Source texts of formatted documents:
***

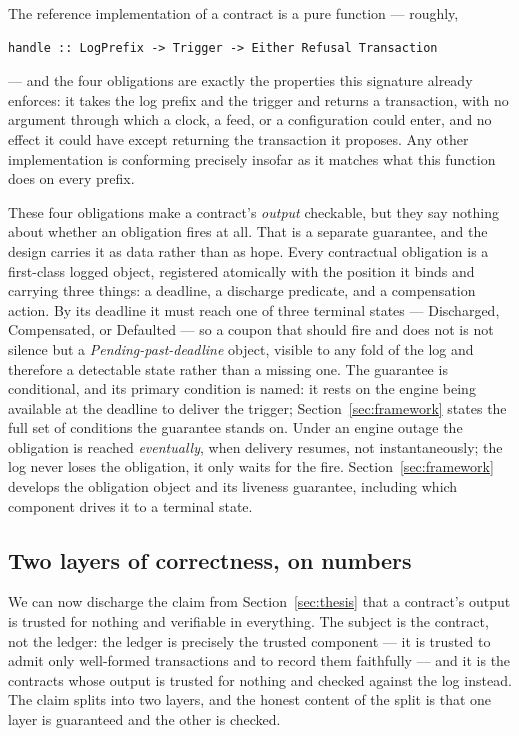 The reference implementation of a contract is a pure function --- roughly,

\begin{lstlisting}
handle :: LogPrefix -> Trigger -> Either Refusal Transaction
\end{lstlisting}

--- and the four obligations are exactly the properties this signature already
enforces: it takes the log prefix and the trigger and returns a transaction, with
no argument through which a clock, a feed, or a configuration could enter, and no
effect it could have except returning the transaction it proposes. Any other
implementation is conforming precisely insofar as it matches what this function
does on every prefix.

These four obligations make a contract's \emph{output} checkable, but they say
nothing about whether an obligation fires at all. That is a separate guarantee, and
the design carries it as data rather than as hope. Every contractual obligation is a
first-class logged object, registered atomically with the position it binds and
carrying three things: a deadline, a discharge predicate, and a compensation action.
By its deadline it must reach one of three terminal states --- Discharged,
Compensated, or Defaulted --- so a coupon that should fire and does not is not
silence but a \emph{Pending-past-deadline} object, visible to any fold of the log
and therefore a detectable state rather than a missing one. The guarantee is
conditional, and its primary condition is named: it rests on the engine being
available at the deadline to deliver the trigger; Section~\ref{sec:framework} states
the full set of conditions the guarantee stands on. Under an engine outage the
obligation is reached \emph{eventually}, when delivery resumes, not instantaneously;
the log never loses the obligation, it only waits for the fire.
Section~\ref{sec:framework} develops the obligation object and its liveness
guarantee, including which component drives it to a terminal state.

\subsection{Two layers of correctness, on numbers}

We can now discharge the claim from Section~\ref{sec:thesis} that a contract's
output is trusted for nothing and verifiable in everything. The subject is the
contract, not the ledger: the ledger is precisely the trusted component --- it is
trusted to admit only well-formed transactions and to record them faithfully --- and
it is the contracts whose output is trusted for nothing and checked against the log
instead. The claim splits into two layers, and the honest content of the split is
that one layer is guaranteed and the other is checked.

***

• [To do]: Give back exactly the lines above starting at the line where "--- and the" appears and ending at the line where "the full set" appears, both included, with no other lines.

• [Worked solution]:
--- and the four obligations are exactly the properties this signature already
enforces: it takes the log prefix and the trigger and returns a transaction, with
no argument through which a clock, a feed, or a configuration could enter, and no
effect it could have except returning the transaction it proposes. Any other
implementation is conforming precisely insofar as it matches what this function
does on every prefix.

These four obligations make a contract's \emph{output} checkable, but they say
nothing about whether an obligation fires at all. That is a separate guarantee, and
the design carries it as data rather than as hope. Every contractual obligation is a
first-class logged object, registered atomically with the position it binds and
carrying three things: a deadline, a discharge predicate, and a compensation action.
By its deadline it must reach one of three terminal states --- Discharged,
Compensated, or Defaulted --- so a coupon that should fire and does not is not
silence but a \emph{Pending-past-deadline} object, visible to any fold of the log
and therefore a detectable state rather than a missing one. The guarantee is
conditional, and its primary condition is named: it rests on the engine being
available at the deadline to deliver the trigger; Section~\ref{sec:framework} states
the full set of conditions the guarantee stands on. Under an engine outage the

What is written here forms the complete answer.